Court: Hey Adam , it’s going good . How are you
Adam: doing ? Well , uh hey , thanks for uh joining me today on this call . I’m excited to talk to you about uh architecting on Aws .
Court: Awesome . Yeah , thank you for inviting me . So ,
Adam: uh can you tell me a little bit about uh the servers you’re currently using on premises ?
Court: Yeah . So for our servers , we currently have four web servers running with four gigabyte of RA M and two CP US and we’re currently running Linux as our operating system .
… transcript continues….
But what if a speaker can’t be identified because they never introduced themselves. In that case, we want to let the LLM leave them as unknown, rather than try to force or a hallucinate a label.
We can add the following to the instructions:
If no name is found for a speaker, use UNKNOWN_X where X is the speaker label number
The following transcript has three speakers, but only two identified speakers.
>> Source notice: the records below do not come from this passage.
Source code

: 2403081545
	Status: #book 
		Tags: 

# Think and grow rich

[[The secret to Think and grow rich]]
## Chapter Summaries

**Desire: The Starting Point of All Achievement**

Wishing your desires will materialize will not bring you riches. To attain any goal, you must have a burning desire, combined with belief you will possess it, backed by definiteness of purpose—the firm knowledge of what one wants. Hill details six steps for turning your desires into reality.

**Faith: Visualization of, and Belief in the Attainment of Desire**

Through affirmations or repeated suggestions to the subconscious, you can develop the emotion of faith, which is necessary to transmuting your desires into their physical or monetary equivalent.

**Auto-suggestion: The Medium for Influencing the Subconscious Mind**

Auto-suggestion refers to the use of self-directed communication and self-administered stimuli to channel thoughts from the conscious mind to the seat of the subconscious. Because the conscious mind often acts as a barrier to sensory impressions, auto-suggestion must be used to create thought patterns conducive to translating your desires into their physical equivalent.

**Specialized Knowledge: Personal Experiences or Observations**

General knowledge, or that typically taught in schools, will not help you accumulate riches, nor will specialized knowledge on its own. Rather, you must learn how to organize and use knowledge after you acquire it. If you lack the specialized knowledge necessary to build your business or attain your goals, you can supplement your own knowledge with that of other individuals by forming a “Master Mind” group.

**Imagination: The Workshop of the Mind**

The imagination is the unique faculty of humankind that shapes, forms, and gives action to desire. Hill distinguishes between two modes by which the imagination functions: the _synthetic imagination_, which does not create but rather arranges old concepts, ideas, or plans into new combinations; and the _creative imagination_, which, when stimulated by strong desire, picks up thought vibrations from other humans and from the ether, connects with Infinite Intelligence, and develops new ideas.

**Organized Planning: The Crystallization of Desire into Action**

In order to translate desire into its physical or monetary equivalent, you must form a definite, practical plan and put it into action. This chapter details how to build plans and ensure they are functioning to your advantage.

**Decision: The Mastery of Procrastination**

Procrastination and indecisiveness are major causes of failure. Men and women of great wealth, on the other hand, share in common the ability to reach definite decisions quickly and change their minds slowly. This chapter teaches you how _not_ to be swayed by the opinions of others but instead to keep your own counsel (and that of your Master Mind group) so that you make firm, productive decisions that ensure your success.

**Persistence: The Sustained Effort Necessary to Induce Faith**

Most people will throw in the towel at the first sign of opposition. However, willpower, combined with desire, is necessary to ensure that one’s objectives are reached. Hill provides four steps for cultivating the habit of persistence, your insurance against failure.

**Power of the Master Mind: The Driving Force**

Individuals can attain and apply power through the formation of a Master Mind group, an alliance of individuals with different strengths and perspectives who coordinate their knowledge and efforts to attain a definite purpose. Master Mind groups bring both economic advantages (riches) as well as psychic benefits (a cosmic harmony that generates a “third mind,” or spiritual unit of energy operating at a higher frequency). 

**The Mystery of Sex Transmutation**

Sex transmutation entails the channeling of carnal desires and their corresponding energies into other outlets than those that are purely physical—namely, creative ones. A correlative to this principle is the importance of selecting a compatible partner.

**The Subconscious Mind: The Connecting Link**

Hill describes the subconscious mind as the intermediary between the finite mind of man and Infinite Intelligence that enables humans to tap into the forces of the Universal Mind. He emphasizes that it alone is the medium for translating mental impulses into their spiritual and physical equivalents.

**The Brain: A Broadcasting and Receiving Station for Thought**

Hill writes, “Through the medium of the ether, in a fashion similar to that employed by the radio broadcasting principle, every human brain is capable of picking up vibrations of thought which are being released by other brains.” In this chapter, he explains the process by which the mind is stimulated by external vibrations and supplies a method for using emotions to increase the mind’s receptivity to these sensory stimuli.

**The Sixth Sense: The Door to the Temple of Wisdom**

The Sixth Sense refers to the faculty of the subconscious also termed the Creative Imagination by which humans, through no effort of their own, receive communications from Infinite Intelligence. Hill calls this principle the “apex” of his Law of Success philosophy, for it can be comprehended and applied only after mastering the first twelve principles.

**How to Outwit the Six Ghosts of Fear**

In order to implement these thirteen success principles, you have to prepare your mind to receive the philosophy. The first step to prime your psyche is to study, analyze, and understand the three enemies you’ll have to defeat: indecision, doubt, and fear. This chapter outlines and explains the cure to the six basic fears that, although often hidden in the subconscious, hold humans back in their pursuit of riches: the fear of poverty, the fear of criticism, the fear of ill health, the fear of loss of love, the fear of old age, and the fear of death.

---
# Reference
The LLM must label a speaker as UNKNOWN
rather than forcing a name or other response on the speaker.
spk_0: Yeah .
spk_1: Uh Thank you for joining us Court . I am your account executive here at Aws . Uh Joining us on the call is Adam , one of our solutions architect at Aws . Adam would like to introduce yourself .
spk_2: Hey , everybody . High Court . Good to meet you . Uh As your dedicated solutions architect here at Aws . Uh my job is to help uh you at every step of your cloud journey . Uh My , my role involves helping you understand architecting on Aws , including best practices for the cloud . Uh So with that , I’d love it if you could just take a minute to introduce yourself and maybe tell me a little about what you’re currently running on premises .
spk_0: Yeah , great . It’s uh great to meet you , Adam . Um My name is Court . I am the V P of engineering here at any company . And uh yeah , really excited to hear what you can do for us .
spk_1: Thanks , work . Well , we , we talked a little bit of last time about your goals for migrating to Aws . I invited Adam to , to join us today to get a better understanding of your current infrastructure and other technical requirements .
spk_2: Yeah . So co could you tell me a little bit about what you’re currently running on premises ?
spk_1: Sure . Yeah , we’re , uh ,
spk_0: we’re running a three tier web app on premise .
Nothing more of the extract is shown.